The Center for American Progress has issued a report advocating for a two-generation approach to making sure English Language Learners (or ELL students) become proficient in English, which takes into account the importance of the home environment for becoming truly comfortable with a language.
In November, President Obama announced the intention to focus immigration enforcement on more pressing matters like criminals and new arrivals, allowing almost 5 million undocumented immigrants to temporarily remain in America legally. Many of these people are parents of US citizens or legal residents, writes Tracey Ross of the Center for American Progress. To succeed in America, these children will need to be proficient in English, a skill that is affected not only by their schooling but their home environment.
Between 2000 and 2013, the Latino population of the US grew 43% compared to the 5.7% growth of non-Latino whites during the same period, and the population of Asian descent increased by 46% between 2000 and 2010. Most ELL students have Spanish as their first or home language, though more than 150 languages are common in the demographic.

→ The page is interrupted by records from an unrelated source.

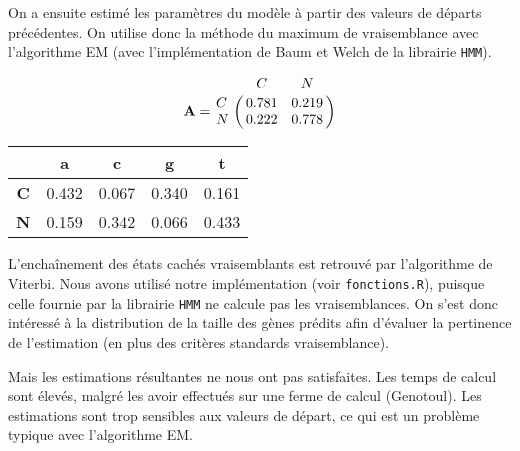 \documentclass[12pt,a4paper]{article}
\begin{document}
On a ensuite estimé les paramètres du modèle à partir des valeurs de départs précédentes.
On utilise donc la méthode du maximum de vraisemblance avec l'algorithme EM (avec l'implémentation de Baum et Welch de la librairie \verb+HMM+).


\[
	\mathbf{A} = 
\bordermatrix{~ & C & N \cr
C & 0.781 & 0.219\cr
N & 0.222 & 0.778\cr}
\]

\begin{table}[!h]
	\centering
	\begin{tabular}{ccccc}
		& \textbf{a} & \textbf{c} & \textbf{g} & \textbf{t}\\
	\hline
	\textbf{C} &0.432 & 0.067 & 0.340 & 0.161\\ 
	\textbf{N} &0.159 & 0.342 & 0.066 & 0.433\\ 
	\hline
\end{tabular}
\end{table}

L'enchaînement des états cachés vraisemblants est retrouvé par l'algorithme de Viterbi.
Nous avons utilisé notre implémentation (voir \verb+fonctions.R+), puisque celle fournie par la librairie \verb+HMM+ ne calcule pas les vraisemblances.
On s'est donc intéressé à la distribution de la taille des gènes prédits afin d'évaluer la pertinence de l'estimation (en plus des critères standards vraisemblance).


Mais les estimations résultantes ne nous ont pas satisfaites.
Les temps de calcul sont élevés, malgré les avoir effectués sur une ferme de calcul (Genotoul).
Les estimations sont trop sensibles aux valeurs de départ, ce qui est un problème typique avec l'algorithme EM.

\end{document}
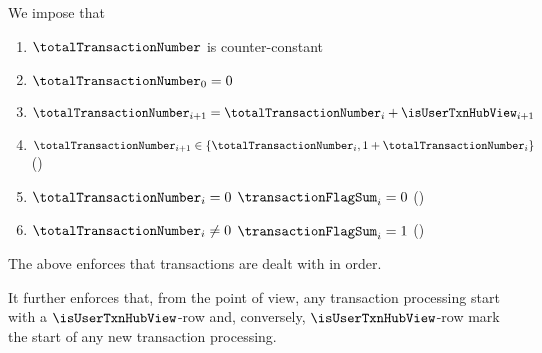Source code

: We impose that
\begin{enumerate}
	\item $\totalTransactionNumber$ is counter-constant
	\item $\totalTransactionNumber _{0} = 0$
	\item $\totalTransactionNumber _{i + 1} = \totalTransactionNumber _{i} + \isUserTxnHubView _{i + 1}$
	\item $\totalTransactionNumber _{i + 1} \in \{ \totalTransactionNumber _{i}, 1 + \totalTransactionNumber _{i} \}$ (\sanityCheck)
	\item \If $\totalTransactionNumber _{i} =    0$ \Then $\transactionFlagSum _{i} = 0$ (\sanityCheck)
	\item \If $\totalTransactionNumber _{i} \neq 0$ \Then $\transactionFlagSum _{i} = 1$ (\sanityCheck)
\end{enumerate}
\saNote{}
The above enforces that transactions are dealt with in order.

\saNote{} \label{user txn data: generalities: total transaction number: transaction processing starts with a HUB row}
It further enforces that,
from the \txnDataMod{} point of view,
any transaction processing start with a $\isUserTxnHubView$-row
and, conversely,
$\isUserTxnHubView$-row mark the start of any new transaction processing.
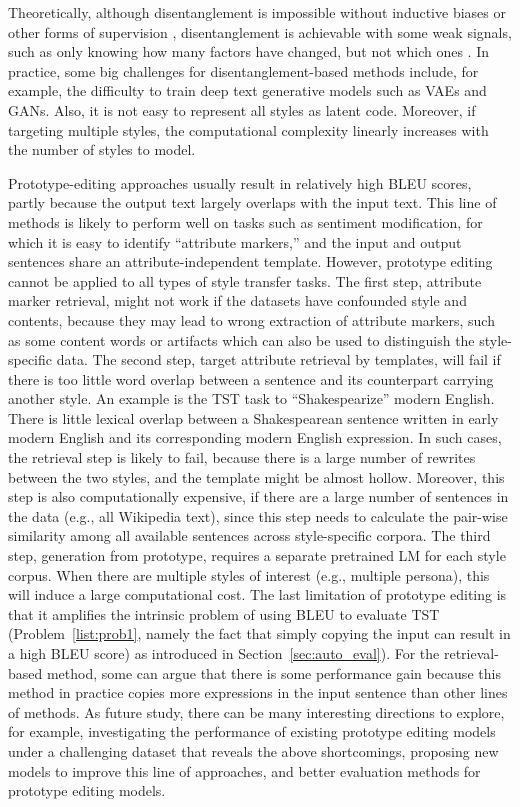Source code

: Theoretically, although disentanglement is impossible without inductive biases or other forms of supervision , disentanglement is achievable with some weak signals, such as only knowing how many factors have changed, but not which ones . 
In practice, some big challenges for disentanglement-based methods include, for example, the difficulty to train deep text generative models such as VAEs and GANs. Also, it is not easy to represent all styles as latent code. Moreover, if targeting multiple styles, the computational complexity linearly increases with the number of styles to model.

Prototype-editing approaches usually result in relatively high BLEU scores, partly because the output text largely overlaps with the input text. This line of methods is likely to perform well on tasks such as sentiment modification, for which it is easy to identify ``attribute markers,'' and the input and output sentences share an attribute-independent template.
However, prototype editing cannot be applied  to all types of style transfer tasks. The first step, attribute marker retrieval, might not work if the datasets have confounded style and contents, because they may lead to wrong extraction of attribute markers, such as some content words or artifacts which can also be used to distinguish the style-specific data.
The second step, target attribute retrieval by templates, will fail if there is too little word overlap between a sentence and its counterpart carrying another style.
An example is the TST task to ``Shakespearize'' modern English. There is little lexical overlap between a Shakespearean sentence written in early modern English and its corresponding modern English expression. In such cases, the retrieval step is likely to fail, because there is a large number of rewrites between the two styles, and the template might be almost hollow. Moreover, this step is also computationally expensive, if there are a large number of sentences in the data (e.g., all Wikipedia text), since this step needs to calculate the pair-wise similarity among all available sentences across style-specific corpora.
The third step, generation from prototype, requires a separate pretrained LM for each style corpus. When there are multiple styles of interest (e.g., multiple persona), this will induce a large computational cost.
The last limitation of prototype editing is that it amplifies the intrinsic problem of using BLEU to evaluate TST (Problem~\ref{list:prob1}, namely the fact that simply copying the input can result in a high BLEU score) as introduced in Section~\ref{sec:auto_eval}).
For the retrieval-based method, some can argue that there is some performance gain because this method in practice copies more expressions in the input sentence than other lines of methods.
As future study, there can be many interesting directions to explore, for example, investigating the performance of existing prototype editing models under a challenging dataset that reveals the above shortcomings, proposing new models to improve this line of approaches, and better evaluation methods for prototype editing models.

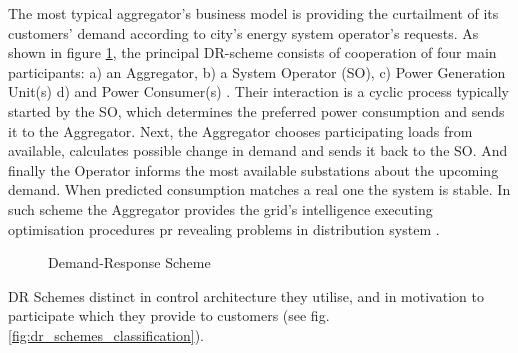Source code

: The most typical aggregator's business model is providing the curtailment of its customers' demand according to city's energy system operator's requests. As shown in figure \ref{fig:DR_scheme}, the principal DR-scheme consists of cooperation of four main participants: a) an Aggregator, b) a System Operator (SO), c) Power Generation Unit(s) d) and Power Consumer(s) \cite{Medina2010}. Their interaction is a cyclic process typically started by the SO, which determines the preferred power consumption and sends it to the Aggregator. Next, the Aggregator chooses participating loads from available, calculates possible change in demand and sends it back to the SO. And finally the Operator informs the most available substations about the upcoming demand. When predicted consumption matches a real one the system is stable. In such scheme the Aggregator provides the grid's intelligence executing optimisation procedures pr revealing problems in distribution system \cite{Vardakas2015}. 

\begin{figure}
\centering
{}
    \caption{Demand-Response Scheme}
    \label{fig:DR_scheme}
\end{figure}


DR Schemes distinct in control architecture they utilise, and in motivation to participate which they provide to customers (see fig. \ref{fig:dr_schemes_classification}).

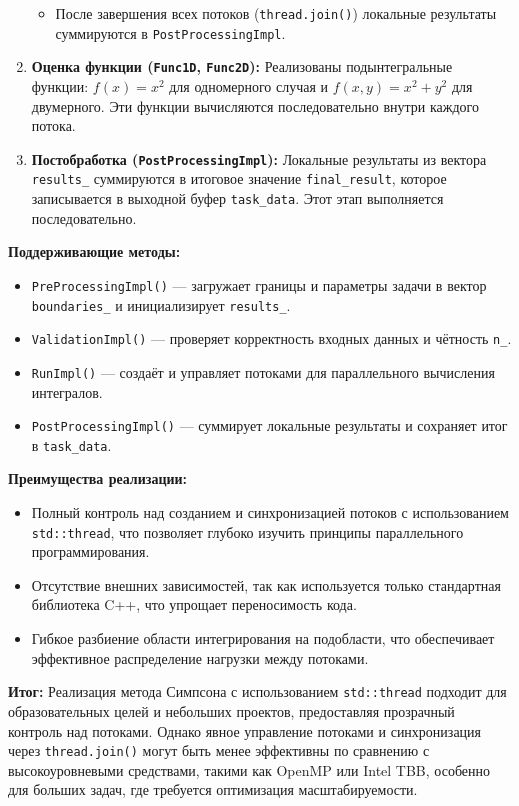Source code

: \documentclass[12pt]{article}
\begin{document}
\begin{enumerate}
\begin{itemize}
    \item После завершения всех потоков (\texttt{thread.join()}) локальные результаты суммируются в \texttt{PostProcessingImpl}.
  \end{itemize}

  \item \textbf{Оценка функции (\texttt{Func1D}, \texttt{Func2D}):}
  Реализованы подынтегральные функции: $f(x) = x^2$ для одномерного случая и $f(x, y) = x^2 + y^2$ для двумерного. Эти функции вычисляются последовательно внутри каждого потока.

  \item \textbf{Постобработка (\texttt{PostProcessingImpl}):}
  Локальные результаты из вектора \texttt{results\_} суммируются в итоговое значение \texttt{final\_result}, которое записывается в выходной буфер \texttt{task\_data}. Этот этап выполняется последовательно.
\end{enumerate}

\textbf{Поддерживающие методы:}
\begin{itemize}
  \item \texttt{PreProcessingImpl()} --- загружает границы и параметры задачи в вектор \texttt{boundaries\_} и инициализирует \texttt{results\_}.
  \item \texttt{ValidationImpl()} --- проверяет корректность входных данных и чётность \texttt{n\_}.
  \item \texttt{RunImpl()} --- создаёт и управляет потоками для параллельного вычисления интегралов.
  \item \texttt{PostProcessingImpl()} --- суммирует локальные результаты и сохраняет итог в \texttt{task\_data}.
\end{itemize}

\textbf{Преимущества реализации:}
\begin{itemize}
  \item Полный контроль над созданием и синхронизацией потоков с использованием \texttt{std::thread}, что позволяет глубоко изучить принципы параллельного программирования.
  \item Отсутствие внешних зависимостей, так как используется только стандартная библиотека C++, что упрощает переносимость кода.
  \item Гибкое разбиение области интегрирования на подобласти, что обеспечивает эффективное распределение нагрузки между потоками.
\end{itemize}

\textbf{Итог:} Реализация метода Симпсона с использованием \texttt{std::thread} подходит для образовательных целей и небольших проектов, предоставляя прозрачный контроль над потоками. Однако явное управление потоками и синхронизация через \texttt{thread.join()} могут быть менее эффективны по сравнению с высокоуровневыми средствами, такими как OpenMP или Intel TBB, особенно для больших задач, где требуется оптимизация масштабируемости.
\end{document}
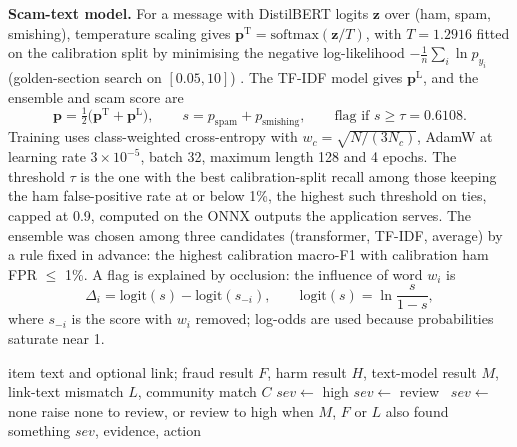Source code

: \noindent\textbf{Scam-text model.} For a message with DistilBERT logits $\mathbf{z}$ over (ham, spam, smishing), temperature scaling gives $\mathbf{p}^{\mathrm{T}}=\mathrm{softmax}(\mathbf{z}/T)$, with $T=1.2916$ fitted on the calibration split by minimising the negative log-likelihood $-\frac1n\sum_i\ln p_{y_i}$ (golden-section search on $[0.05,10]$) \cite{guo}. The TF-IDF model gives $\mathbf{p}^{\mathrm{L}}$, and the ensemble and scam score are
\begin{equation}
\mathbf{p}=\tfrac12\big(\mathbf{p}^{\mathrm{T}}+\mathbf{p}^{\mathrm{L}}\big),\qquad s = p_{\mathrm{spam}}+p_{\mathrm{smishing}},\qquad \text{flag if } s\ge\tau=0.6108 .
\end{equation}
Training uses class-weighted cross-entropy with $w_c=\sqrt{N/(3N_c)}$, AdamW at learning rate $3\times10^{-5}$, batch 32, maximum length 128 and 4 epochs. The threshold $\tau$ is the one with the best calibration-split recall among those keeping the ham false-positive rate at or below 1\%, the highest such threshold on ties, capped at 0.9, computed on the ONNX outputs the application serves. The ensemble was chosen among three candidates (transformer, TF-IDF, average) by a rule fixed in advance: the highest calibration macro-F1 with calibration ham FPR $\le$ 1\%. A flag is explained by occlusion: the influence of word $w_i$ is
\begin{equation}
\Delta_i=\mathrm{logit}(s)-\mathrm{logit}(s_{-i}),\qquad \mathrm{logit}(s)=\ln\frac{s}{1-s},
\end{equation}
where $s_{-i}$ is the score with $w_i$ removed; log-odds are used because probabilities saturate near 1.

\begin{algorithm}[!htbp]
\caption{Auto-scan severity for one page item}\label{alg:scan}
\begin{algorithmic}[1]
\Require item text and optional link; fraud result $F$, harm result $H$, text-model result $M$, link-text mismatch $L$, community match $C$
 $sev\gets$ high
 $sev\gets$ review
\Else\ $sev\gets$ none 
\EndIf
{} raise none to review, or review to high when $M$, $F$ or $L$ also found something \EndIf
\State \Return $sev$, evidence, action
\end{algorithmic}
\end{algorithm}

Asian Americans and Pacific Islanders, however, are among the most likely to be limited in their English proficiency. Unfortunately, many of these students attend school in high-poverty areas, meaning that they don’t necessarily get the attention and help that they need. When a student’s English proficiency suffers, so does their ability to understand other coursework, leading to a 59% graduation rate in 2012 – well below the national average of 80%.
The report from the Center for American Progress outlines a two-generation approach that could be used for English Language Learners and that has already been used successfully for high-poverty communities. The organization focuses on issues like the minimum wage, immigration reform, and nondiscrimination protections, making ESL (English as a Second Language) students a priority. ELL is defined as:
… a student whose native language is not English, or who comes from an environment where a language other than English is dominant. In education, a number of terms are often used when referring to this population, including English language learners, or ELLs; English learners, or ELs; limited English proficient, or LEP; dual language learners; and non-native English speakers, among others. While these terms are often used interchangeably, school districts may define each term differently to distinguish between the levels of language skills that students possess. However, the federal government and many state governments use both ELL and LEP to mean the same thing.
Furthermore, LEP is most often used to describe working-age adults who have limited English language skills, as well as in the context of immigrants applying for citizenship, as proficiency in English is a requirement to pass the citizenship exam.
The report recommends:
- Adopting the community school model to serve students and their families;
- Allowing students to have extended learning time for additional instruction and practice in English that they need to complete their other studies, which in turn helps them keep pace with their native English speaking peers. This usually involves lengthening the school day or year to give students more instructional time;
- Prioritizing family engagement, which is important for all learning but particularly critical in immersive language learning;
- Creating workplace-oriented English classes for adults;
- Providing English Language Learning training for teachers, who may not understand the particular challenges of teaching English Language Learners.